In the corner of the room
was a paper carton of cloths, all ready for evacuation. I remember
the use of the battery-run radio, used only for news. That
frightening man's voice, repeating news of the war, of the crouching
danger and a reminder always to listen for air alerts.
Most of
the people in the village had an air-raid shelter. We had none. Our
neighbor had one dug and cemented with railroad ties at the entrance,
camouflaged by bushes in the doorway. Another neighbor
had a shelter that was to be shared with another family. We played in
those shelters, feeling the cold dampness of the dirt floor and the
mildew walls. In a corner a box of canned goods: spam,
sardines and corned beef waited. I hated to go near those shelters as
they were a constant reminder of bombs and airplanes. I especially
felt the fear of war because we did not have a shelter of our own. I
never questioned my parents as I knew they spoke of a cave in the
backyard of my grandmother who lived about six miles away. I wanted a
shelter of my own. I felt unprotected and scared.
On Sunday,
there was an air alert. An uncle came rushing in his Ford. The
nervous radio announcer's voice warning of a possible air attack and
to take cover. Leave the radio on! We were bundled in our uncle's car
with Japanese futons (quilts) piled over us. We were taken to our grandmother's. The ride was long and
silent. I was too scared to cry. We sat in the living room of my
grandmother's house with the radio on. The adults saying "It
will clear" to reassure all of us, the children sitting in
silence. After what seemed hike hours, the all clear signal from the
radio.
I began school during the war. The Japanese language
schools were closed so I would not have the experience of attending
Japanese language schools as did my older brother and sister before
the bombing. I attended Kapoho Elementary School, a mile away from
home. The army barracks were situated across from our school, so
soldiers,
tents, army tanks and trucks were a constant sight.
I remember
walking to school with my head down whenever I passed certain homes
in the village. My half-running steps would not be able to avoid the
"Hey, Jap' that came from the
non-Japanese children and adults. We were told to be careful because
so many of the non-Japanese people carried knives for protection.
In
school, we began each day with the flag pledge, then sang the song
with the opening line, "I remember Pearl Harbor and how we died
for liberty." We spent a few hours each day doing work for the
Red Cross. We sat on the floor, cutting material into little pieces.
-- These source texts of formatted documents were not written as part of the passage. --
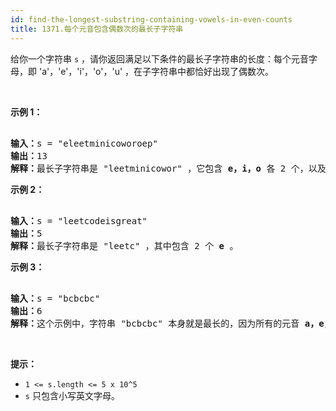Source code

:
```yaml
---
id: find-the-longest-substring-containing-vowels-in-even-counts
title: 1371.每个元音包含偶数次的最长子字符串
---
```

给你一个字符串 <code>s</code> ，请你返回满足以下条件的最长子字符串的长度：每个元音字母，即 &#39;a&#39;，&#39;e&#39;，&#39;i&#39;，&#39;o&#39;，&#39;u&#39; ，在子字符串中都恰好出现了偶数次。

 

**示例 1：**


<pre><br/><strong>输入：</strong>s = &#34;eleetminicoworoep&#34;<br/><strong>输出：</strong>13<br/><strong>解释：</strong>最长子字符串是 &#34;leetminicowor&#34; ，它包含 <strong>e，i，o</strong> 各 2 个，以及 0 个 <strong>a</strong>，<strong>u </strong>。<br/></pre>

**示例 2：**


<pre><br/><strong>输入：</strong>s = &#34;leetcodeisgreat&#34;<br/><strong>输出：</strong>5<br/><strong>解释：</strong>最长子字符串是 &#34;leetc&#34; ，其中包含 2 个 <strong>e</strong> 。<br/></pre>

**示例 3：**


<pre><br/><strong>输入：</strong>s = &#34;bcbcbc&#34;<br/><strong>输出：</strong>6<br/><strong>解释：</strong>这个示例中，字符串 &#34;bcbcbc&#34; 本身就是最长的，因为所有的元音 <strong>a，</strong><strong>e，</strong><strong>i，</strong><strong>o，</strong><strong>u</strong> 都出现了 0 次。<br/></pre>

 

**提示：**


- <code>1 &lt;= s.length &lt;= 5 x 10^5</code>
- <code>s</code> 只包含小写英文字母。

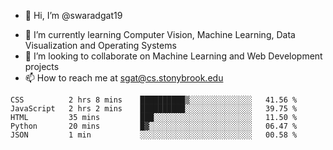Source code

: - 👋 Hi, I’m @swaradgat19
<!-- - 👀 I’m interested in  -->
- 🌱 I’m currently learning Computer Vision, Machine Learning, Data Visualization and Operating Systems
- 💞️ I’m looking to collaborate on Machine Learning and Web Development projects 
- 📫 How to reach me at sgat@cs.stonybrook.edu

<!--START_SECTION:waka-->

```text
CSS          2 hrs 8 mins    ██████████▒░░░░░░░░░░░░░░   41.56 %
JavaScript   2 hrs 2 mins    ██████████░░░░░░░░░░░░░░░   39.75 %
HTML         35 mins         ███░░░░░░░░░░░░░░░░░░░░░░   11.50 %
Python       20 mins         █▓░░░░░░░░░░░░░░░░░░░░░░░   06.47 %
JSON         1 min           ░░░░░░░░░░░░░░░░░░░░░░░░░   00.58 %
```

<!--END_SECTION:waka-->

<!---
swaradgat19/swaradgat19 is a ✨ special ✨ repository because its `README.md` (this file) appears on your GitHub profile.
You can click the Preview link to take a look at your changes.
--->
These would be sent to the army hospitals as fillings for pillows for
the wounded soldiers. I looked forward to this task. It gave me a
feeling that I was doing something for my country. Patriotism was at
its maximum. I remember cutting my own dress one day, thinking I
would sacrifice my own dress for a wounded soldier somewhere. I got
ruler-spanked on my knuckles by my teacher. I was in the second
grade.
The Japanese Language School was converted into a USO
hall. We knew exactly when to be there to watch the USO girls
entertain the soldiers. We usually stared through the windows or sat
in the doorway. Sometimes we were given refreshments.
I
remember Easter. We dyed our eggs the night before, the oldest child
being able to take the most eggs to school. We used the coverings of
the round onion for dye. The following day our teachers would hide
the eggs in the school yard for a great Easter Egg Hunt. The entire
stone wall of the school would have soldiers sitting on them,
watching us, telling us where to look and the teachers getting
irritated at the soldiers. It was a fun time. At the end of the day
we would exchange our eggs for oranges and apples which the soldiers
seemed to have in abundance. Often, while walking home from school,
the soldiers would toss us apples and oranges from the back of the
trucks.
I went to bed every night during the war years with a
special prayer. I prayed to be alive. I wanted to live until
the 7th grade. I pulled weeds in the garden praying the same prayer.
Why 7th grade? Because that was the promised year...I would go to Pahoa High and Intermediate School on a
bus, I would have my first hair permanent, and I would be able to
wear shoes to school. And no war was going to deprive me of these
three things. And so I prayed every day to be alive a few more years.
I promised to be good. I continued to kill the green bugs.
The
village men were trained to guard and patrol
the village. I still see them marching in the ball park. I remember
an old Japanese man who spoke no English, saluting every soldier he
saw. We imitated him a lot.
We had to be careful of lights
during the nights. The soldiers and village men patrolled the streets
looking for rays of light escaping through walls of homes. They threw
rocks on rooftops to warn residents of penetrating lights. Any light seen at night would draw enemy planes
to
bomb the village, we were told. We had a rock thrown on our roof
once. That sound of the rock shattering the silence of the night
sounded like gunshot. We shook with fright. Every night, our father
took a walk around the house to check to see whether any light could
be seen., He'd rap the wall where light cam through and these
cavities would be filled with putty.
We were given gas masks;
ugly, heavy, masks with the strong rubber and medicinal odor kept in
a green and brown canvas bag which we slung over our shoulders.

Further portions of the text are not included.